Não somos tão bacanas assim

Há pessoas que passam por nossas vidas e marcam. Marcam o nosso caminho, a nossa trajetória. Amores e desamores, conselheiros, gente que nos quer bem, e outras nem tanto, enfim, pessoas que vêm e/ou vão, mas que nos marcam de alguma maneira, cada qual a seu modo. O rol é extenso. Todavia, falarei hoje dos professores, afinal, assim também o é com os professores, os mestres que entregam um pouco de si para auxiliar no curso do caminho dos seus pupilos. E escrevei na coluna desta semana sobre um, especialmente: Ricardo Giuliani Neto. Para quem não sabe, Ricardo foi meu professor em uma pós-graduação em Direito Eleitoral que fiz lá em idos de 2012/2013. As suas aulas foram umas das mais marcantes que eu tive o prazer de acompanhar, ainda que por curto espaço de tempo. Depois das aulas, vieram as leituras de seus livros, “Nas Coxias do Poder” e “Imaginário, Poder e Estado”. No mais, a amizade, a camaradagem, os bons papos, também permaneceram. E permanecem intactos. Recebam o texto, agora republicado, como um registro de admiração e respeito e como uma homenagem ao querido professor Ricardo. Pois bem.
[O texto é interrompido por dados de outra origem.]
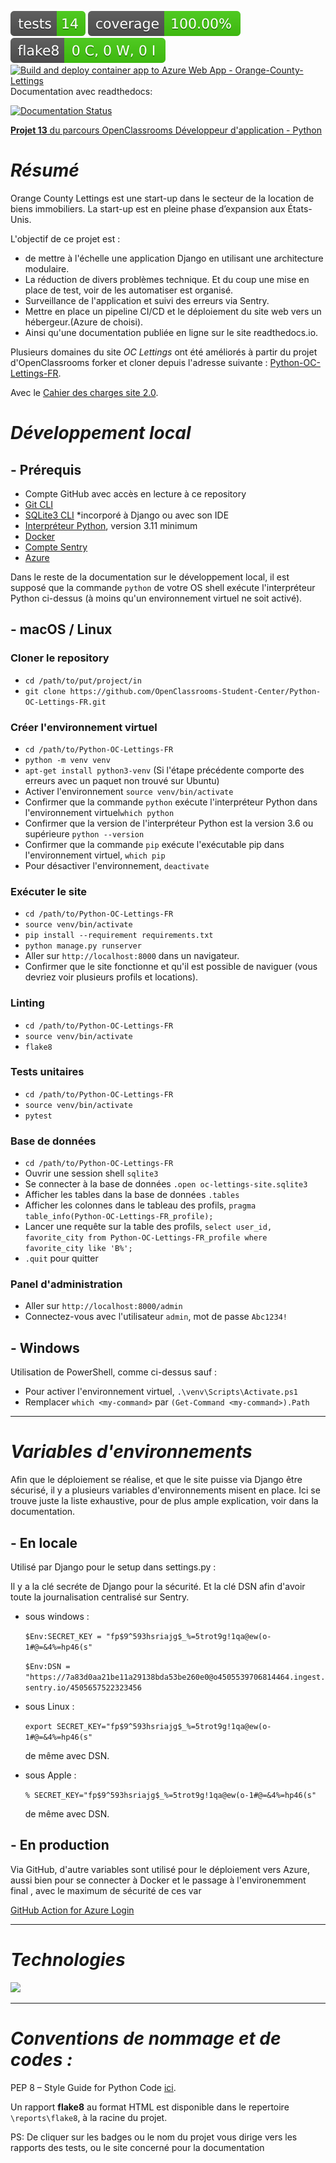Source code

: [![Tests Status](https://github.com/Nathom78/Python-OC-Lettings-FR/blob/badges/master/reports/tests-badge.svg?raw=true)](http://htmlpreview.github.io/?https://github.com/Nathom78/Python-OC-Lettings-FR/blob/badges/master/reports/junit/report.html)
[![Coverage Status](https://github.com/Nathom78/Python-OC-Lettings-FR/blob/badges/master/reports/coverage-badge.svg?raw=true)](http://htmlpreview.github.io/?https://github.com/Nathom78/Python-OC-Lettings-FR/blob/badges/master/reports/coverage/index.html)
[![Flake8 Status](https://github.com/Nathom78/Python-OC-Lettings-FR/blob/badges/master/reports/flake8-badge.svg?raw=true)](http://htmlpreview.github.io/?https://github.com/Nathom78/Python-OC-Lettings-FR/blob/badges/master/reports/flake8/index.html)
[![Build and deploy container app to Azure Web App - Orange-County-Lettings](https://github.com/Nathom78/Python-OC-Lettings-FR/actions/workflows/master_ORANGE_COUNTY_LETTINGS.yml/badge.svg)](https://github.com/Nathom78/Python-OC-Lettings-FR/actions/workflows/master_ORANGE_COUNTY_LETTINGS.yml)
Documentation avec readthedocs:

[![Documentation Status](https://readthedocs.org/projects/thomas-python-oc-lettings-fr/badge/?version=latest)](https://thomas-python-oc-lettings-fr.readthedocs.io/en/latest/?badge=latest)

[**Projet 13** du parcours OpenClassrooms Développeur d'application - Python](https://openclassrooms.com/fr/paths/518/projects/841/assignment)

# *Résumé*

Orange County Lettings est une start-up dans le secteur de la location de biens immobiliers.
La start-up est en pleine phase d’expansion aux États-Unis. 

L'objectif de ce projet est :
- de mettre à l'échelle une application Django en utilisant une architecture modulaire.
- La réduction de divers problèmes technique. Et du coup une mise en place de test, voir de les automatiser est organisé.
- Surveillance de l'application et suivi des erreurs via Sentry.
- Mettre en place un pipeline CI/CD et le déploiement du site web vers un hébergeur.(Azure de choisi).
- Ainsi qu'une documentation publiée en ligne sur le site readthedocs.io.

Plusieurs domaines du site *OC Lettings* ont été améliorés à partir du projet d'OpenClassrooms forker et cloner depuis l'adresse suivante :
[Python-OC-Lettings-FR](https://github.com/OpenClassrooms-Student-Center/Python-OC-Lettings-FR).

Avec le
[Cahier des charges site 2.0](https://s3.eu-west-1.amazonaws.com/course.oc-static.com/projects/Python+FR/841+Mettez+%C3%A0+l'%C3%A9chelle+une+application+Django+en+utilisant+une+architecture+modulaire/Site+web+2.0+-+caracte%CC%81ristiques+et+ame%CC%81liorations.pdf).

# *Développement local*

## - Prérequis

- Compte GitHub avec accès en lecture à ce repository
- [Git CLI](https://git-scm.com/downloads)
- [SQLite3 CLI](https://sqlite.org/download.html) *incorporé à Django ou avec son IDE
- [Interpréteur Python](https://www.python.org/downloads/), version 3.11 minimum
- [Docker](https://www.docker.com/products/docker-desktop/) 
- [Compte Sentry](https://sentry.io/signup/)
- [Azure](https://azure.microsoft.com/fr-fr/free/)

Dans le reste de la documentation sur le développement local, il est supposé que la commande `python` de votre OS shell exécute l'interpréteur Python ci-dessus (à moins qu'un environnement virtuel ne soit activé).

## - macOS / Linux

### Cloner le repository


- `cd /path/to/put/project/in`
- `git clone https://github.com/OpenClassrooms-Student-Center/Python-OC-Lettings-FR.git`

### Créer l'environnement virtuel

- `cd /path/to/Python-OC-Lettings-FR`
- `python -m venv venv`
- `apt-get install python3-venv` (Si l'étape précédente comporte des erreurs avec un paquet non trouvé sur Ubuntu)
- Activer l'environnement `source venv/bin/activate`
- Confirmer que la commande `python` exécute l'interpréteur Python dans l'environnement virtuel`which python`
- Confirmer que la version de l'interpréteur Python est la version 3.6 ou supérieure `python --version`
- Confirmer que la commande `pip` exécute l'exécutable pip dans l'environnement virtuel, `which pip`
- Pour désactiver l'environnement, `deactivate`

### Exécuter le site

- `cd /path/to/Python-OC-Lettings-FR`
- `source venv/bin/activate`
- `pip install --requirement requirements.txt`
- `python manage.py runserver`
- Aller sur `http://localhost:8000` dans un navigateur.
- Confirmer que le site fonctionne et qu'il est possible de naviguer (vous devriez voir plusieurs profils et locations).

### Linting

- `cd /path/to/Python-OC-Lettings-FR`
- `source venv/bin/activate`
- `flake8`

### Tests unitaires

- `cd /path/to/Python-OC-Lettings-FR`
- `source venv/bin/activate`
- `pytest`

### Base de données

- `cd /path/to/Python-OC-Lettings-FR`
- Ouvrir une session shell `sqlite3`
- Se connecter à la base de données `.open oc-lettings-site.sqlite3`
- Afficher les tables dans la base de données `.tables`
- Afficher les colonnes dans le tableau des profils, `pragma table_info(Python-OC-Lettings-FR_profile);`
- Lancer une requête sur la table des profils, `select user_id, favorite_city from
  Python-OC-Lettings-FR_profile where favorite_city like 'B%';`
- `.quit` pour quitter

### Panel d'administration

- Aller sur `http://localhost:8000/admin`
- Connectez-vous avec l'utilisateur `admin`, mot de passe `Abc1234!`

## - Windows

Utilisation de PowerShell, comme ci-dessus sauf :

- Pour activer l'environnement virtuel, `.\venv\Scripts\Activate.ps1` 
- Remplacer `which <my-command>` par `(Get-Command <my-command>).Path`

***

# *Variables d'environnements*
Afin que le déploiement se réalise, et que le site puisse via Django être sécurisé, il y a plusieurs variables 
d'environnements misent en place.
Ici se trouve juste la liste exhaustive, pour de plus ample explication, voir dans la documentation.

## - En locale

Utilisé par Django pour le setup dans settings.py :

Il y a la clé secréte de Django pour la sécurité.
Et la clé DSN afin d'avoir toute la journalisation centralisé sur Sentry.

* sous windows :

  `$Env:SECRET_KEY = "fp$9^593hsriajg$_%=5trot9g!1qa@ew(o-1#@=&4%=hp46(s"`

  `$Env:DSN = "https://7a83d0aa21be11a29138bda53be260e0@o4505539706814464.ingest.sentry.io/4505657522323456`
* sous Linux :

  `export SECRET_KEY="fp$9^593hsriajg$_%=5trot9g!1qa@ew(o-1#@=&4%=hp46(s"`

  de même avec DSN.
* sous Apple :

  `% SECRET_KEY="fp$9^593hsriajg$_%=5trot9g!1qa@ew(o-1#@=&4%=hp46(s"`

  de même avec DSN.


## - En production 

Via GitHub, d'autre variables sont utilisé pour le déploiement vers Azure, aussi bien pour se connecter à Docker et le passage à l'environemment final , avec le maximum 
de sécurité de ces var


[GitHub Action for Azure Login](https://github.com/azure/login#github-action-for-azure-login)


***

# *Technologies*
<p>
<img src="https://skillicons.dev/icons?i=git,github,githubactions,python,django,sqlite,docker,linux,azure,sentry,powershell,css,html,bootstrap&theme=dark">
</p>

***

# *Conventions de nommage et de codes :*
<p>PEP 8 – Style Guide for Python Code
<a href="https://peps.python.org/pep-0008/">ici</a>.
</p>

Un rapport **flake8** au format HTML est disponible dans le repertoire `\reports\flake8`, à la racine du projet.

PS: De cliquer sur les badges ou le nom du projet vous dirige vers les rapports des tests, ou le site concerné pour la documentation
Uma coisa é falar de política em tese. É mais fácil, quiçá. Outra, bem distinta, é falar enquanto franco partícipe. É assim que o jornalista Gustavo Machado começa a introduzir o livro “Não somos tão bacanas assim: uma conversa sobre política que precisamos calar” (Dublinense, 2012), de autoria do próprio Gustavo e do professor Ricardo Giuliani, um político progressista e um advogado (dos bons!), além de pintor e escultor. Quando um bom jornalista tem a oportunidade de confrontar um político, não há espaços para meias palavras. Provocado por Gustavo Machado, o professor acaba por revelar os bastidores de um tempo marcado por embates sectarizados e que culminou com uma descrença, quase que generalizada, na classe política. É desse papo, portanto, que nasce a obra citada nesta coluna, uma obra que acaba por expor as entranhas da política do Rio Grande do Sul e do Brasil das ultimas décadas a partir da autoridade de quem viu e viveu de dentro todos aqueles acontecimentos.
A obra é sem rodeios. Não há firulas. Giuliani, o mesmo que gosta de brincar acerca das distâncias abismais existentes entre ele e seu “parente do norte”, o ex-prefeito de Nova York, Rudolph Giuliani, cita nomes, aponta erros – seus e dos outros – propõe caminhos, faz pesadas críticas a ex-companheiros e desfralda francos elogios a adversários. Mas não só. O livro, não raro, carrega tons proféticos. Não em uma, mas em diversas passagens. Querem ver? Citarei aqui a minha preferida. Aspas abertas…
Gustavo pergunta: você conta que sua família era, essencialmente, conservadora, mas que isso não significava conviver com intolerância… Ricardo responde: ao contrário, ser conservador não quer dizer ser intolerante. Ser progressista não quer dizer tolerante. O grande defensor de Luís Carlos Prestes na ditadura Vargas foi um católico conservador chamado Sobral Pinto. A intolerância é uma característica de gente malformada ou mal-intencionada. Isso vale da política à religião. Meu avô paterno era um conservador de carteirinha, mas tinha comunistas como grandes amigos. Meu avô materno, em que pese militar de carreira, era um trabalhista. Então, respondendo: ter parentes conservadores me fez conviver num ambiente de tolerância e, mais do que isso, num ambiente de muita convicção política. Aspas fechadas… Que lição! O livro, caro (a) leitor (a), é de 2012. Que atualidade!
Intolerância realmente não é atributo de progressistas ou conservadores. É atributo de gente arrogante, idiotizada, malformada intelectualmente ou de gente mal-intencionada, seja quanto aos “machões de teclado” ou “moralistas de plantão”, seja quanto àqueles que não acreditam em vida honesta e inteligente fora de determinados espectros político-partidários. Destes, hoje em dia, o espaço público está cheio, à esquerda e à direta. E o resultado? Ah, o resultado está aí. O que é uma consequência, afinal? Ora, consequência é tudo aquilo que vem depois. E ela sempre chega! Ricardo Giuliani Neto já sabia. E acertou. Se a vida ensina, como diz o querido professor, eu sou um aprendiz. E, a partir da leitura das suas obras, obtivemos vários aprendizados. Sempre voltamos à leitura delas. E carregamos conosco o que delas podemos extrair. Convido, então, de maneira muito humilde, o leitor a se juntar, quem sabe, aos conhecimentos e ensinamentos que as obras de Ricardo Giuliani podem fornecer. A começar por “Não somos tão bacanas assim”. Feliz natal e próspero ano novo. Até 2022!